Notice how everything is nicely connected in the web UI. If you have closed the issue via commit message, you should see link to respective commits in the issue description and also the merge request.

18.

On your own, add more jobs to CI.

That includes editing the .gitlab-ci.yml file, committing the changes and pushing them to GitLab.

Add the following jobs:

Run tests in SSG (name the job e.g. ssg-tests). This requires nosetests to be installed: install it with DNF first.
Run Pylint on the SSG code. Again, this would require you to first install the right tool.

19.

Note that we have emphasized to always develop your Python projects in virtualenv.

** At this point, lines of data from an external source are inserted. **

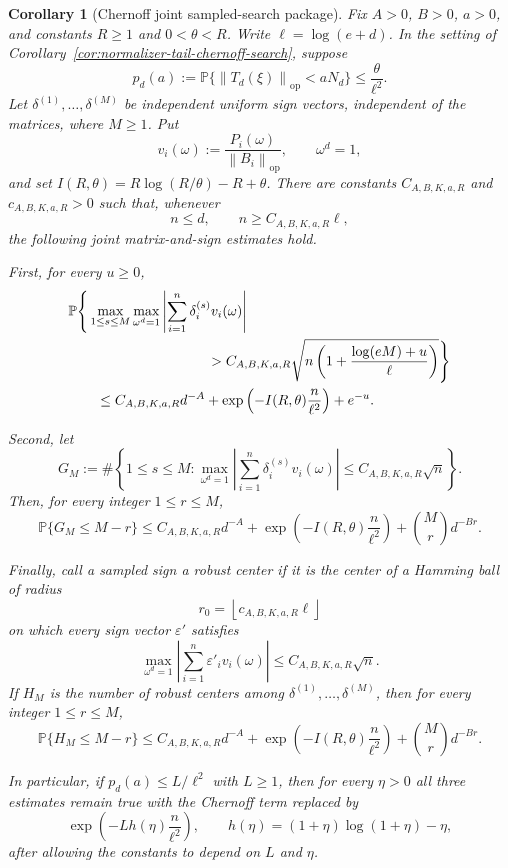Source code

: \documentclass[11pt]{amsart}
\numberwithin{equation}{section}
\newtheorem{corollary}[theorem]{Corollary}
\theoremstyle{definition}
\theoremstyle{remark}
\newcommand{\op}{\mathrm{op}}
\newcommand{\Prob}{\mathbb P}
\newcommand{\norm}[1]{\left\lVert #1\right\rVert}
\newcommand{\eps}{\varepsilon}
\begin{document}
\begin{corollary}[Chernoff joint sampled-search package]
\label{cor:normalizer-tail-chernoff-joint-search}
Fix \(A>0\), \(B>0\), \(a>0\), and constants \(R\ge1\) and \(0<\theta<R\).
Write \(\ell=\log(e+d)\).  In the setting of
Corollary~\ref{cor:normalizer-tail-chernoff-search}, suppose
\[
  p_d(a):=\Prob\{\norm{T_d(\xi)}_{\op}<aN_d\}\le \frac{\theta}{\ell^2}.
\]
Let \(\delta^{(1)},\ldots,\delta^{(M)}\) be independent uniform sign vectors,
independent of the matrices, where \(M\ge1\).  Put
\[
  v_i(\omega):=\frac{P_i(\omega)}{\norm{B_i}_{\op}},
  \qquad \omega^d=1,
\]
and set \(I(R,\theta)=R\log(R/\theta)-R+\theta\).  There are constants
\(C_{A,B,K,a,R}\) and \(c_{A,B,K,a,R}>0\) such that, whenever
\[
  n\le d,\qquad n\ge C_{A,B,K,a,R}\ell ,
\]
the following joint matrix-and-sign estimates hold.

First, for every \(u\ge0\),
\[
\begin{aligned}
&\Prob\Bigg\{
  \max_{1\le s\le M}\max_{\omega^d=1}
  \left|\sum_{i=1}^n\delta_i^{(s)}v_i(\omega)\right|
\\
&\hspace{35mm}>
  C_{A,B,K,a,R}\sqrt{
    n\left(1+\frac{\log(eM)+u}{\ell}\right)}
  \Bigg\}
\\
&\qquad\le
  C_{A,B,K,a,R}d^{-A}
  +\exp\left(-I(R,\theta)\frac n{\ell^2}\right)
  +e^{-u}.
\end{aligned}
\]

Second, let
\[
  G_M:=\#\left\{1\le s\le M:
  \max_{\omega^d=1}\left|\sum_{i=1}^n
  \delta_i^{(s)}v_i(\omega)\right|
  \le C_{A,B,K,a,R}\sqrt n\right\}.
\]
Then, for every integer \(1\le r\le M\),
\[
  \Prob\{G_M\le M-r\}
  \le
  C_{A,B,K,a,R}d^{-A}
  +\exp\left(-I(R,\theta)\frac n{\ell^2}\right)
  +\binom Mr d^{-Br}.
\]

Finally, call a sampled sign a robust center if it is the center of a Hamming
ball of radius
\[
  r_0=\left\lfloor c_{A,B,K,a,R}\ell\right\rfloor
\]
on which every sign vector \(\eps'\) satisfies
\[
  \max_{\omega^d=1}\left|\sum_{i=1}^n
  \eps'_i v_i(\omega)\right|
  \le C_{A,B,K,a,R}\sqrt n .
\]
If \(H_M\) is the number of robust centers among
\(\delta^{(1)},\ldots,\delta^{(M)}\), then for every integer \(1\le r\le M\),
\[
  \Prob\{H_M\le M-r\}
  \le
  C_{A,B,K,a,R}d^{-A}
  +\exp\left(-I(R,\theta)\frac n{\ell^2}\right)
  +\binom Mr d^{-Br}.
\]

In particular, if \(p_d(a)\le L/\ell^2\) with \(L\ge1\), then for every
\(\eta>0\) all three estimates remain true with the Chernoff term replaced by
\[
  \exp\left(-Lh(\eta)\frac n{\ell^2}\right),
  \qquad h(\eta)=(1+\eta)\log(1+\eta)-\eta ,
\]
after allowing the constants to depend on \(L\) and \(\eta\).
\end{corollary}
\end{document}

In GitLab CI, it is a bit different: since your code runs with root privileges and the machine would be destroyed, it is simpler to install things directly.

Hence, instead of the trio virtualenv venv, . ./venv/bin/activate and pip install ... you typically use only pip install ... and install things system-wide.

Because you start with a clean-state of the machine (i.e. only basic packages are installed) and you destroy it without reusing it, it is perfectly okay to do it like that.

And it nicely simulates what would happen if somebody installs your project system-wide.

20.

Add a reasonable checks to your task repository too to keep your code in good quality.

Running shellcheck */*.sh or similar might be a good start.